C’est alors que toi, chère grand-maman, Thérèse Stavro née Mourad, as fait ton entrée dans une des institutions les plus essentielles de la société québécoise, un des CHSLD de Montréal.

Pendant quelques années, ma mère et ses sœurs sont allées te visiter chaque semaine, s’assurant que tu aies toujours de la compagnie, de petites gâteries et des histoires pour te faire sourire.

C’est au temps de Trudeau (fils), le 13 mars 2020, que ma mère et ses sœurs ont appris qu’elles ne pourraient te rendre visite pendant un certain temps. Pendant les semaines qui ont suivi, une crise majeure dans les CHSLD a fait la une des médias. Et dans une de ces journées confinées, elles ont reçu l’appel d’une des gentilles infirmières qui s’occupaient de toi : tu étais au sein d’une propagation rapide de cas confirmés de COVID-19. Ces personnes généreuses et travaillantes — Melena, Fernanda et d’autres du CHSLD du boulevard Gouin — ont pris la peine, entre deux mourants, de prendre le téléphone pour donner à maman des nouvelles quotidiennes. 

La semaine dernière, nous avons su que ton test s’était avéré positif. Et, le 28 avril, parmi des milliers d’autres, tu as fini par t’envoler. 

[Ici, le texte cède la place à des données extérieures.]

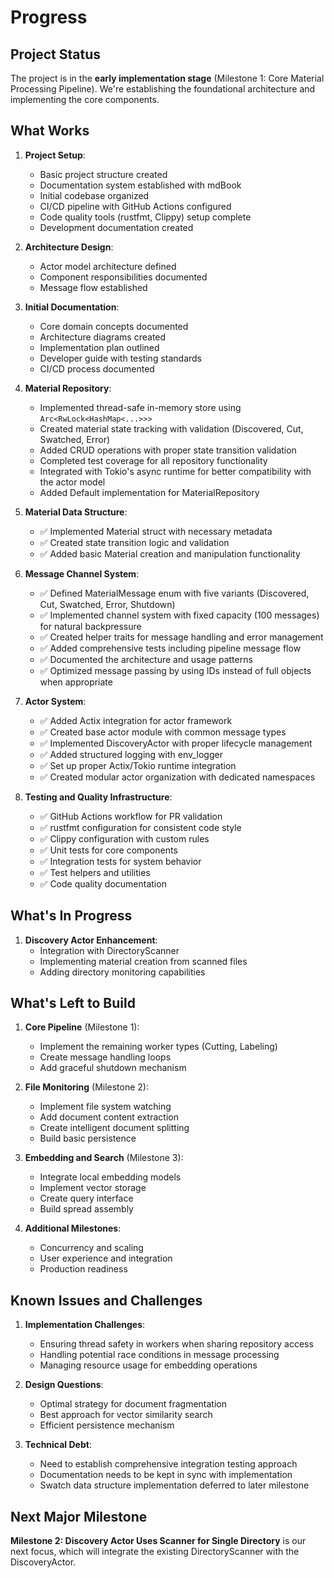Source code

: # Progress

## Project Status

The project is in the **early implementation stage** (Milestone 1: Core Material Processing Pipeline). We're establishing the foundational architecture and implementing the core components.

## What Works

1. **Project Setup**:

   - Basic project structure created
   - Documentation system established with mdBook
   - Initial codebase organized
   - CI/CD pipeline with GitHub Actions configured
   - Code quality tools (rustfmt, Clippy) setup complete
   - Development documentation created

2. **Architecture Design**:

   - Actor model architecture defined
   - Component responsibilities documented
   - Message flow established

3. **Initial Documentation**:

   - Core domain concepts documented
   - Architecture diagrams created
   - Implementation plan outlined
   - Developer guide with testing standards
   - CI/CD process documented

4. **Material Repository**:

   - Implemented thread-safe in-memory store using `Arc<RwLock<HashMap<...>>>`
   - Created material state tracking with validation (Discovered, Cut, Swatched, Error)
   - Added CRUD operations with proper state transition validation
   - Completed test coverage for all repository functionality
   - Integrated with Tokio's async runtime for better compatibility with the actor model
   - Added Default implementation for MaterialRepository

5. **Material Data Structure**:

   - ✅ Implemented Material struct with necessary metadata
   - ✅ Created state transition logic and validation
   - ✅ Added basic Material creation and manipulation functionality

6. **Message Channel System**:

   - ✅ Defined MaterialMessage enum with five variants (Discovered, Cut, Swatched, Error, Shutdown)
   - ✅ Implemented channel system with fixed capacity (100 messages) for natural backpressure
   - ✅ Created helper traits for message handling and error management
   - ✅ Added comprehensive tests including pipeline message flow
   - ✅ Documented the architecture and usage patterns
   - ✅ Optimized message passing by using IDs instead of full objects when appropriate

7. **Actor System**:

   - ✅ Added Actix integration for actor framework
   - ✅ Created base actor module with common message types
   - ✅ Implemented DiscoveryActor with proper lifecycle management
   - ✅ Added structured logging with env_logger
   - ✅ Set up proper Actix/Tokio runtime integration
   - ✅ Created modular actor organization with dedicated namespaces

8. **Testing and Quality Infrastructure**:
   - ✅ GitHub Actions workflow for PR validation
   - ✅ rustfmt configuration for consistent code style
   - ✅ Clippy configuration with custom rules
   - ✅ Unit tests for core components
   - ✅ Integration tests for system behavior
   - ✅ Test helpers and utilities
   - ✅ Code quality documentation

## What's In Progress

1. **Discovery Actor Enhancement**:
   - Integration with DirectoryScanner
   - Implementing material creation from scanned files
   - Adding directory monitoring capabilities

## What's Left to Build

1. **Core Pipeline** (Milestone 1):

   - Implement the remaining worker types (Cutting, Labeling)
   - Create message handling loops
   - Add graceful shutdown mechanism

2. **File Monitoring** (Milestone 2):

   - Implement file system watching
   - Add document content extraction
   - Create intelligent document splitting
   - Build basic persistence

3. **Embedding and Search** (Milestone 3):

   - Integrate local embedding models
   - Implement vector storage
   - Create query interface
   - Build spread assembly

4. **Additional Milestones**:
   - Concurrency and scaling
   - User experience and integration
   - Production readiness

## Known Issues and Challenges

1. **Implementation Challenges**:

   - Ensuring thread safety in workers when sharing repository access
   - Handling potential race conditions in message processing
   - Managing resource usage for embedding operations

2. **Design Questions**:

   - Optimal strategy for document fragmentation
   - Best approach for vector similarity search
   - Efficient persistence mechanism

3. **Technical Debt**:
   - Need to establish comprehensive integration testing approach
   - Documentation needs to be kept in sync with implementation
   - Swatch data structure implementation deferred to later milestone

## Next Major Milestone

**Milestone 2: Discovery Actor Uses Scanner for Single Directory** is our next focus, which will integrate the existing DirectoryScanner with the DiscoveryActor.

Tes 10 petits-petits-enfants se souviendront du temps du coronavirus, où tu es partie te reposer avec plein d’autres grands-parents. Ils se souviendront la célébration de ta vie, où le salon funéraire était dans une salle virtuelle qui s’appelait Zoom. Ils se rappelleront que leur arrière-grand-maman était entourée de vrais héros qui se battaient au front d’un CHSLD.

Tu sais, maman et ses sœurs sont passées te voir 24 heures avant ton dernier souffle. Les gentilles les ont habillées au complet pour les protéger, une à la fois. Elles ne pouvaient te toucher, mais elles voulaient te dire à quel point elles t’aimaient, te remercier pour tous les sacrifices que tu avais endurés. Tout simplement pour tout leur donner. 

Ma mère et ses sœurs ont aussi remarqué que l’endroit n’était plus tout à fait le même petit hôpital pour personnes âgées. C’était devenu un centre de soins palliatifs. 

Mais grand-maman, sache-le bien : avant et pendant la pandémie, tu n’auras pas perdu ta dignité. Cette dignité pour laquelle tu t’es battue tout au long de ta vie. Même la COVID-19 n’aura pas réussi à te l’enlever.